Ce que les données montrent

Les études les mieux contrôlées portent sur des modèles de lésion tendineuse chez le rat. Dans plusieurs d'entre elles, les groupes traités montrent une récupération de résistance mécanique plus rapide que les contrôles, mesurée par des tests de traction standardisés. Les résultats sont cohérents d'une étude à l'autre pour ce modèle précis.

Les mécanismes proposés incluent une modulation des voies FAK-paxilline et de la synthèse du collagène de type I. Des données d'immunohistochimie montrent une densité plus élevée de fibroblastes dans les zones traitées.

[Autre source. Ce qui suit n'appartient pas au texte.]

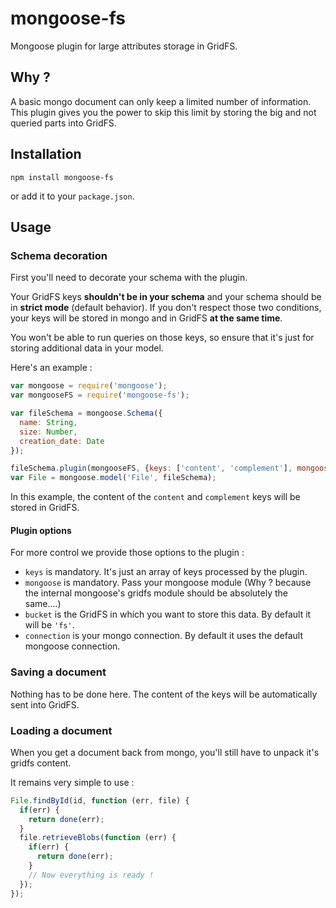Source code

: # mongoose-fs

Mongoose plugin for large attributes storage in GridFS.

## Why ?

A basic mongo document can only keep a limited number of information. This plugin gives you the power to skip this limit by storing the big and not queried parts into GridFS.

## Installation

```shell
npm install mongoose-fs
```

or add it to your `package.json`.

## Usage

### Schema decoration

First you'll need to decorate your schema with the plugin.

Your GridFS keys **shouldn't be in your schema** and your schema should be in **strict mode** (default behavior). If you don't respect those two conditions, your keys will be stored in mongo and in GridFS **at the same time**.

You won't be able to run queries on those keys, so ensure that it's just for storing additional data in your model.

Here's an example :

```javascript
var mongoose = require('mongoose');
var mongooseFS = require('mongoose-fs');

var fileSchema = mongoose.Schema({
  name: String,
  size: Number,
  creation_date: Date
});

fileSchema.plugin(mongooseFS, {keys: ['content', 'complement'], mongoose: mongoose});
var File = mongoose.model('File', fileSchema);
```

In this example, the content of the `content` and `complement` keys will be stored in GridFS.

#### Plugin options

For more control we provide those options to the plugin :

* `keys` is mandatory. It's just an array of keys processed by the plugin.
* `mongoose` is mandatory. Pass your mongoose module (Why ? because the internal mongoose's gridfs module should be absolutely the same....)
* `bucket` is the GridFS in which you want to store this data. By default it will be `'fs'`.
* `connection` is your mongo connection. By default it uses the default mongoose connection.

### Saving a document

Nothing has to be done here. The content of the keys will be automatically sent into GridFS.

### Loading a document

When you get a document back from mongo, you'll still have to unpack it's gridfs content.

It remains very simple to use :

```javascript
File.findById(id, function (err, file) {
  if(err) {
    return done(err);
  }
  file.retrieveBlobs(function (err) {
    if(err) {
      return done(err);
    }
    // Now everything is ready !
  });
});
```
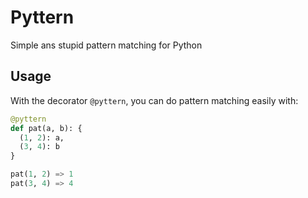 # Pyttern

Simple ans stupid pattern matching for Python

## Usage
With the decorator `@pyttern`, you can do pattern matching easily with:
```python
@pyttern
def pat(a, b): {
  (1, 2): a,
  (3, 4): b
}

pat(1, 2) => 1
pat(3, 4) => 4
```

Ce que les données ne montrent pas encore

L'absence d'études de phase I/II chez l'humain reste une lacune majeure. La translabilité des modèles rongeurs vers d'autres espèces n'est pas garantie, et les doses efficaces in vivo (généralement exprimées en μg/kg) ne sont pas directement transposables sans pharmacocinétique humaine publiée.

Limites à garder en tête

La plupart des études proviennent du même laboratoire (Zagreb), ce qui rend difficile l'évaluation indépendante. L'absence de données publiées en double-aveugle sur des populations animales diversifiées est une limite réelle que la littérature secondaire tend à minorer.